The speech titled “New Threat for Old” emphasized the phenomenon of the world’s political and security challenges and the role played by the Western World to ensure peace and security. The audacity and prowess of this gallant political leader were second to none; that’s why her role culminated in the nerves of the Western power play in the World’s political stability.
What is the problem of the world? Is it our social differences? Our political make-ups? Our religion and beliefs? Or our color and race?. Is it a result of stubborn leaders who make themselves monarchs over the people, ruling by coercion and humiliation, or the domineering power of the West that wants to enforce democracy on the rest of the world? There must be reasons for the world’s problems, but the way out might not be far-fetched.

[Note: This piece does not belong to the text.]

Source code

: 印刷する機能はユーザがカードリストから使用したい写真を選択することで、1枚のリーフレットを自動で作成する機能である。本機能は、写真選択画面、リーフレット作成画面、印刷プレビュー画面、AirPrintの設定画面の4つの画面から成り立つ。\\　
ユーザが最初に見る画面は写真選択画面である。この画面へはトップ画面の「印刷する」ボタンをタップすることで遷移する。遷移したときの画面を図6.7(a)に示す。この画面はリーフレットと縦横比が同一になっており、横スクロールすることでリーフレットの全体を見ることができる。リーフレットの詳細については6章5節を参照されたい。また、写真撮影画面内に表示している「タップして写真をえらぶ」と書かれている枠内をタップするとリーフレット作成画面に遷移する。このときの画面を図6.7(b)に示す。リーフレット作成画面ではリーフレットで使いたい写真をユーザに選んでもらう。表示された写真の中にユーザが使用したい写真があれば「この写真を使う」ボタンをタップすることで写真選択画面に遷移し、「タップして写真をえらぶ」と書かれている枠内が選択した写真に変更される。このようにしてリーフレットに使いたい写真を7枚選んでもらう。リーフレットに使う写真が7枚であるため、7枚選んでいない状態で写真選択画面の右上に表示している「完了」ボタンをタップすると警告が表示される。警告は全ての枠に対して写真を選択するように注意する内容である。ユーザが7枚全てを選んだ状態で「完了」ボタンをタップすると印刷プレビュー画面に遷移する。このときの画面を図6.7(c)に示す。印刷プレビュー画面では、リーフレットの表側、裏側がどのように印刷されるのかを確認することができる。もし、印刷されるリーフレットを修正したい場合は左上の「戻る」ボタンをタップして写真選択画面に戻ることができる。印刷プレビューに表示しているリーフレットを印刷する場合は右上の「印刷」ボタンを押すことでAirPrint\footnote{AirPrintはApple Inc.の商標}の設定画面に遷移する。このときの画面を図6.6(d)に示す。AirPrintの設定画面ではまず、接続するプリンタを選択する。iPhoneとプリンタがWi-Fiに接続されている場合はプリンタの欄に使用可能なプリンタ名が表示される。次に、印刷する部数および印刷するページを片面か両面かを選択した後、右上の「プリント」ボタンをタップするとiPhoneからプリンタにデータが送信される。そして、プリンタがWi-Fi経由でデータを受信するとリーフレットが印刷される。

The powerful, encrypted speech of Madam Thatcher focused on tackling international aggression. She emphasized Winston Churchill’s speech at the name Fulton, where the former U.K. Prime Minister exclusively spoke about the world’s stability, not long after World War II. The speech was delivered due to the consequences of those wars and the world’s most formidable adversaries.
Towards the end of that great conflict, the wartime allies had forged new international institutions for post-war co-operation. There was, in those days, great optimism, not least in the United States, about a world without conflict presided over benevolently by bodies like the United Nations, the IMF, the World Bank, and the GATT. But the high hopes reposed in them were increasingly disappointed as Stalin lowered the Iron Curtain over Eastern Europe, made no secret of his global ambitions, and became an antagonist rather than an ally.
Churchill’s speech here was the first serious warning of what was afoot, and it helped to wake up the entire West. The Churchill speech bore rich fruit in the new institutions forged to strengthen the West against Stalin’s assault. The Marshall Plan laid the foundations for Europe’s post-war economic recovery. The Truman Doctrine made it plain that America would resist the communist subversion of democracy.
The North Atlantic Treaty Organization mobilized America’s allies for mutual defense against the Soviet Steamroller. Stalin had overplayed his hand by attempting to destroy international co-operation; he succeeded in stimulating it along more realistic lines and not just through Western “Cold War” institutions like NATO.
As the West recovered and united, growing in prosperity and confidence, so also breathed new life into some of the first set of post-war institutions like the GATT and the IMF. Without the Russians obstructing them, these bodies helped to usher in what the Marxist historian, R.H. Hobsbawm, as ruefully christened the Golden Age of Capitalism.
Today, we are at what could be similar to previous struggles, the long twilight struggle of the Cold War about 4 decades ago, with a complete victory for the West and the people of the communist empire. It ended amidst high hopes of “A New World Order.” But those hopes have been grievously disappointed by previous events taken place across the world. Bosnia, Somalia, Sudan, Mali, and the rise of Islamic militancy all point to instability and conflict rather than co-operation and harmony.
Thatcher explained more about the causes and influence of those wars on world political stability. She frankly said that the difference between “the West and the rest is primitive political ideologies, which have been extinct in Western Europe and America for two generations,” this simply means the political mentality and perception of the West is different from the rest of the world which is a major player in world social and political instability.